Je tenais à sauver ce patrimoine. C’est un choix de niche, qui offre une grande liberté malgré un cadre très précis, lié à la technique de typographie. Par exemple, il n’est pas possible d’imprimer des photos. J’ai choisi de rester dans ce cadre et de développer l’univers du typographe en tenant compte des contraintes et en y apportant de la créativité.
Comment s’exprime la créativité du typographe ?

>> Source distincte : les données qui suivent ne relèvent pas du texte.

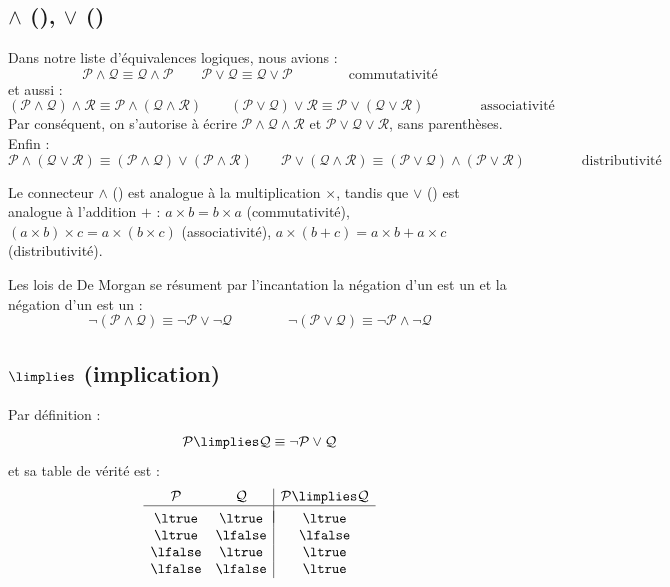 \documentclass[11pt,class=report,crop=false]{standalone}
\begin{document}
\subsection{$\land$ (\tand), $\lor$ (\tor)}

Dans notre liste d'équivalences logiques, nous avions :
\[ \mathcal{P} \land \mathcal{Q} \equiv \mathcal{Q} \land \mathcal{P}\qquad \mathcal{P} \lor \mathcal{Q} \equiv \mathcal{Q} \lor \mathcal{P} \qquad\qquad \text{commutativité} \]
et aussi :
\[ (\mathcal{P} \land \mathcal{Q}) \land \mathcal{R} \equiv \mathcal{P} \land (\mathcal{Q} \land \mathcal{R}) 
\qquad 
(\mathcal{P} \lor \mathcal{Q}) \lor \mathcal{R} \equiv \mathcal{P} \lor (\mathcal{Q} \lor \mathcal{R}) 
\qquad\qquad \text{associativité} \]
Par conséquent, on s'autorise à écrire $\mathcal{P} \land \mathcal{Q} \land \mathcal{R}$ et $\mathcal{P} \lor \mathcal{Q} \lor \mathcal{R}$, sans parenthèses.
Enfin :
\[ \mathcal{P} \land (\mathcal{Q} \lor \mathcal{R}) \equiv (\mathcal{P} \land \mathcal{Q}) \lor (\mathcal{P} \land \mathcal{R}) \qquad \mathcal{P} \lor (\mathcal{Q} \land \mathcal{R}) \equiv (\mathcal{P} \lor \mathcal{Q}) \land (\mathcal{P} \lor \mathcal{R}) \qquad\qquad \text{distributivité} \]

\medskip

Le connecteur $\land$ (\tand) est analogue à la multiplication $\times$, tandis que $\lor$ (\tor) est analogue à l'addition $+$ :
$a \times b = b \times a$ (commutativité), $(a \times b) \times c = a \times (b \times c)$ (associativité), $a \times (b+c) = a \times b + a \times c$ (distributivité).

Les lois de De Morgan se résument par l'incantation \og{}la négation d'un \tand{} est un \tor\fg{} et \og{}la négation d'un \tor{} est un \tand\fg{} :
\[ \lnot(\mathcal{P} \land \mathcal{Q}) \equiv \lnot\mathcal{P} \lor \lnot\mathcal{Q}
\qquad\qquad \lnot(\mathcal{P} \lor \mathcal{Q}) \equiv \lnot\mathcal{P} \land \lnot\mathcal{Q}
 \]

\subsection{$\limplies$ (implication)}

Par définition :
\[
\mathcal{P} \limplies \mathcal{Q} \equiv \lnot \mathcal{P} \lor \mathcal{Q}
\]
et sa table de vérité est :
\[
\begin{array}{c c | c}
	\mathcal{P}		& \mathcal{Q} 		& \mathcal{P} \limplies \mathcal{Q} \\
	\hline
	&&	\\[-2ex]
	\ltrue 	& \ltrue 	& \ltrue \\
	\ltrue 	& \lfalse 	& \lfalse \\
	\lfalse & \ltrue 	& \ltrue \\	
	\lfalse & \lfalse 	& \ltrue \\		
\end{array}
\]
\end{document}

Elle s’exprime à travers les papiers, les couleurs, les designs, les produits qui sont le reflet de notre époque. Ma première source d’inspiration est le vivant : une plante, une rencontre, un paysage… ce qui m’entoure d’une manière générale. Par exemple, j’ai lu un jour un graffiti sur un banc à la gare d’Aix-en-Provence « Les filles sages vont au paradis, les autres font ce qu’elles veulent ». Cela m’a plu, je l’ai repris dans une carte. L’accident est intéressant également. Pour la St Valentin, nous avions prévu d’imprimer une bouche sur une carte. Mais au moment de l’impression, lors du deuxième passage de l’encre, la feuille a bougé. Le résultat a été 2 bouches l’une sur l’autre, légèrement décalées… Nous l’avons gardé comme cela ! Il faut garder l’esprit ouvert et sentir les choses.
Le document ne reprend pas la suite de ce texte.